# Action item:
Transcribe the data that follows. Match it character for character.

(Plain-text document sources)

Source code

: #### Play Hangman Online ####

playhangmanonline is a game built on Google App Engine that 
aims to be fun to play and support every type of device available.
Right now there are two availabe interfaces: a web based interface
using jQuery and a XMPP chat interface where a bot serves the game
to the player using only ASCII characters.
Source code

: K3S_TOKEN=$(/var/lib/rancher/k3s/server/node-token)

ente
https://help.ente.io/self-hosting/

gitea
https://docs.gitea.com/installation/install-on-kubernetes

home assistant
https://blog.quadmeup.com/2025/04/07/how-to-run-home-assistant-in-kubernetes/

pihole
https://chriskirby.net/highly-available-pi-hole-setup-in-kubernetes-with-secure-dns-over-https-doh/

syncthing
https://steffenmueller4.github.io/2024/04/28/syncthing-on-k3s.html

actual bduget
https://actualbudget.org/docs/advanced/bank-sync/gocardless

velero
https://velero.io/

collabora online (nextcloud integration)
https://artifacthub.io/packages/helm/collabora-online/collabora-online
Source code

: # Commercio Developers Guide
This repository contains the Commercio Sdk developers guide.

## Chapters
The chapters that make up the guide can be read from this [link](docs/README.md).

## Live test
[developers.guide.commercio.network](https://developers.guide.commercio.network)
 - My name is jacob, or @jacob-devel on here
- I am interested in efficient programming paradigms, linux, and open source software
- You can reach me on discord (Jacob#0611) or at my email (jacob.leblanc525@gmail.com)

# Your solution:
Source code

: #### Play Hangman Online ####

playhangmanonline is a game built on Google App Engine that 
aims to be fun to play and support every type of device available.
Right now there are two availabe interfaces: a web based interface
using jQuery and a XMPP chat interface where a bot serves the game
to the player using only ASCII characters.
Source code

: K3S_TOKEN=$(/var/lib/rancher/k3s/server/node-token)

ente
https://help.ente.io/self-hosting/

gitea
https://docs.gitea.com/installation/install-on-kubernetes

home assistant
https://blog.quadmeup.com/2025/04/07/how-to-run-home-assistant-in-kubernetes/

pihole
https://chriskirby.net/highly-available-pi-hole-setup-in-kubernetes-with-secure-dns-over-https-doh/

syncthing
https://steffenmueller4.github.io/2024/04/28/syncthing-on-k3s.html

actual bduget
https://actualbudget.org/docs/advanced/bank-sync/gocardless

velero
https://velero.io/

collabora online (nextcloud integration)
https://artifacthub.io/packages/helm/collabora-online/collabora-online
Source code

: # Commercio Developers Guide
This repository contains the Commercio Sdk developers guide.

## Chapters
The chapters that make up the guide can be read from this [link](docs/README.md).

## Live test
[developers.guide.commercio.network](https://developers.guide.commercio.network)
 - My name is jacob, or @jacob-devel on here
- I am interested in efficient programming paradigms, linux, and open source software
- You can reach me on discord (Jacob#0611) or at my email (jacob.leblanc525@gmail.com)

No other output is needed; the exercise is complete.